BT-09 CLINICAL AND MOLECULAR GENETIC FEATURE OF CEREBELLAR GLIOBLASTOMA

INTRODUCTION: Cerebellar glioblastoma (cGBM) is extremely rare, accounting for 0.7–0.9% of all gliomas. Few studies have reported on clinical course, histopathology, and prognosis. In this report, we discussed cases which were diagnosed as cGBM, and were treated in our institute. MATERIALS AND METHODS: We retrospectively analyzed 9 cGBMs (age ranged 41 to 85 years, median 69), operated at our institute after 2010 January, and evaluated their <MGMT> promoter methylation, <IDH1> mutation, and Copy Number Variation status detected by methylation-specific PCR (MSP), DNA sequencing or immunohistochemistry, and Multiplex Ligation-dependent Probe Amplification (MLPA), respectively. RESULTS: All patients underwent resection; 3 gross total resections (GTRs, 33%), 2 subtotal resections, 4 partial resections, with relatively low achievement of GTR. The tumor location predominated in the cerebellar hemisphere (7 patients, 78%) over vermis (2). One patient had brain stem invasion. After surgery, 8 patients received temozolomide (TMZ) and radiotherapy (RT), while did only one RT alone. After recurrence, three patients were treated with bevacizumab monotherapy, and other three received either TMZ and RT, TMZ and ACNU, or TMZ monotherapy. The median progression-free survival (PFS) was 12.0 months, and the median overall survival (OS) was 17.1 months.
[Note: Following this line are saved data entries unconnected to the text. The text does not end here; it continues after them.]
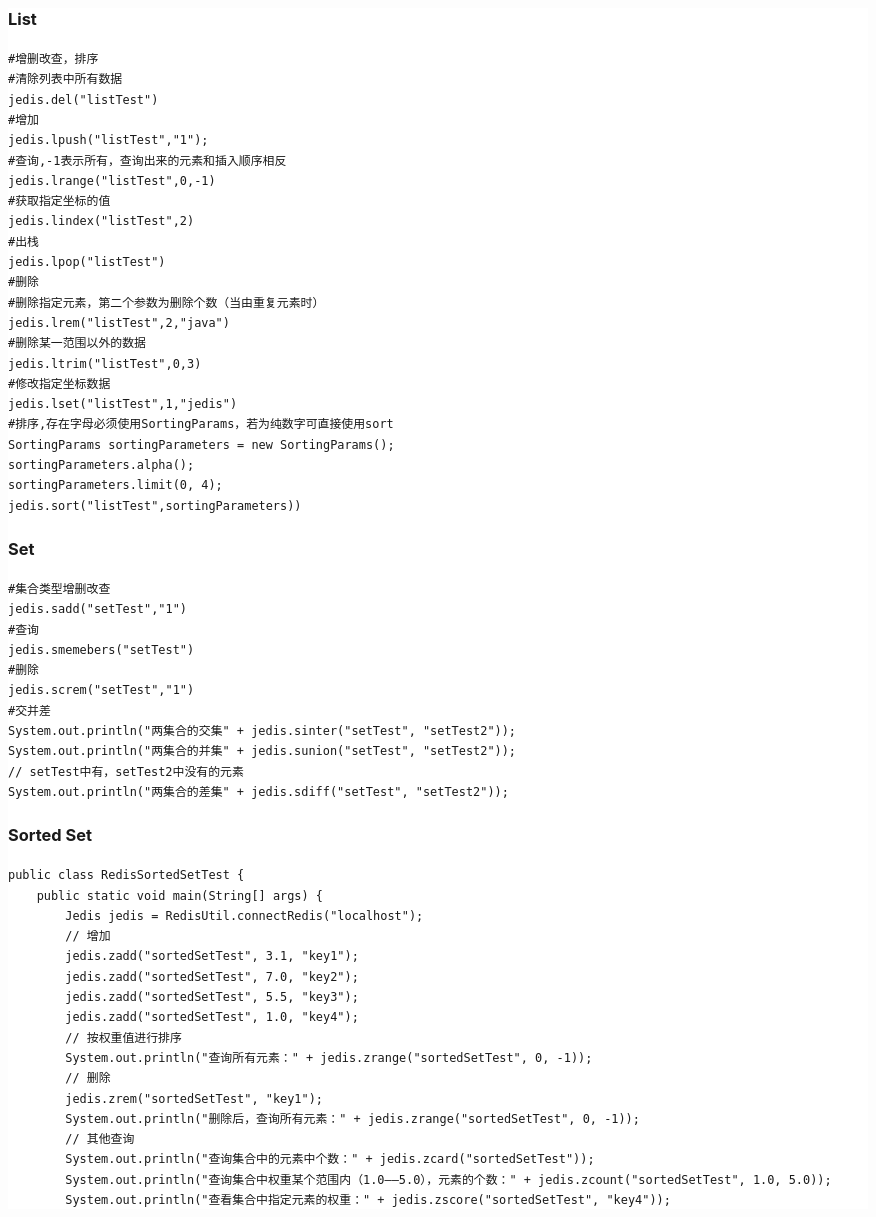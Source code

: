 ### List

```
#增删改查，排序
#清除列表中所有数据
jedis.del("listTest")
#增加
jedis.lpush("listTest","1");
#查询,-1表示所有，查询出来的元素和插入顺序相反
jedis.lrange("listTest",0,-1)
#获取指定坐标的值
jedis.lindex("listTest",2)
#出栈
jedis.lpop("listTest")
#删除
#删除指定元素，第二个参数为删除个数（当由重复元素时）
jedis.lrem("listTest",2,"java")
#删除某一范围以外的数据
jedis.ltrim("listTest",0,3)
#修改指定坐标数据
jedis.lset("listTest",1,"jedis")
#排序,存在字母必须使用SortingParams，若为纯数字可直接使用sort
SortingParams sortingParameters = new SortingParams();
sortingParameters.alpha();
sortingParameters.limit(0, 4);
jedis.sort("listTest",sortingParameters))
```

### Set

```
#集合类型增删改查
jedis.sadd("setTest","1")
#查询
jedis.smemebers("setTest")
#删除
jedis.screm("setTest","1")
#交并差
System.out.println("两集合的交集" + jedis.sinter("setTest", "setTest2"));
System.out.println("两集合的并集" + jedis.sunion("setTest", "setTest2"));
// setTest中有，setTest2中没有的元素
System.out.println("两集合的差集" + jedis.sdiff("setTest", "setTest2"));
```

### Sorted Set

```
public class RedisSortedSetTest {
    public static void main(String[] args) {
        Jedis jedis = RedisUtil.connectRedis("localhost");
        // 增加
        jedis.zadd("sortedSetTest", 3.1, "key1");
        jedis.zadd("sortedSetTest", 7.0, "key2");
        jedis.zadd("sortedSetTest", 5.5, "key3");
        jedis.zadd("sortedSetTest", 1.0, "key4");
        // 按权重值进行排序
        System.out.println("查询所有元素：" + jedis.zrange("sortedSetTest", 0, -1));
        // 删除
        jedis.zrem("sortedSetTest", "key1");
        System.out.println("删除后，查询所有元素：" + jedis.zrange("sortedSetTest", 0, -1));
        // 其他查询
        System.out.println("查询集合中的元素中个数：" + jedis.zcard("sortedSetTest"));
        System.out.println("查询集合中权重某个范围内（1.0——5.0），元素的个数：" + jedis.zcount("sortedSetTest", 1.0, 5.0));
        System.out.println("查看集合中指定元素的权重：" + jedis.zscore("sortedSetTest", "key4"));
```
Five patients (56%) were <MGMT> methylated, whereas all were <IDH1>wild-type. <PTEN> deletion was negative in all patients. <EGFR> amplification and combined <PDGFR> amplification and <CDKN2A> deletion were found in one patient each. DISCUSSION: Despite the lower rate of GTR, there was a tendency of longer PFS compared to supratentorial GBM (sGBM). The clinical course after recurrence was unfavorable, and OS thereafter was similar to that of sGBM. cGBMs appeared to lack the typical genetic mutations occurred in sGBM, suggesting that cGBMs might be stimulated with different regulatory cellular signals.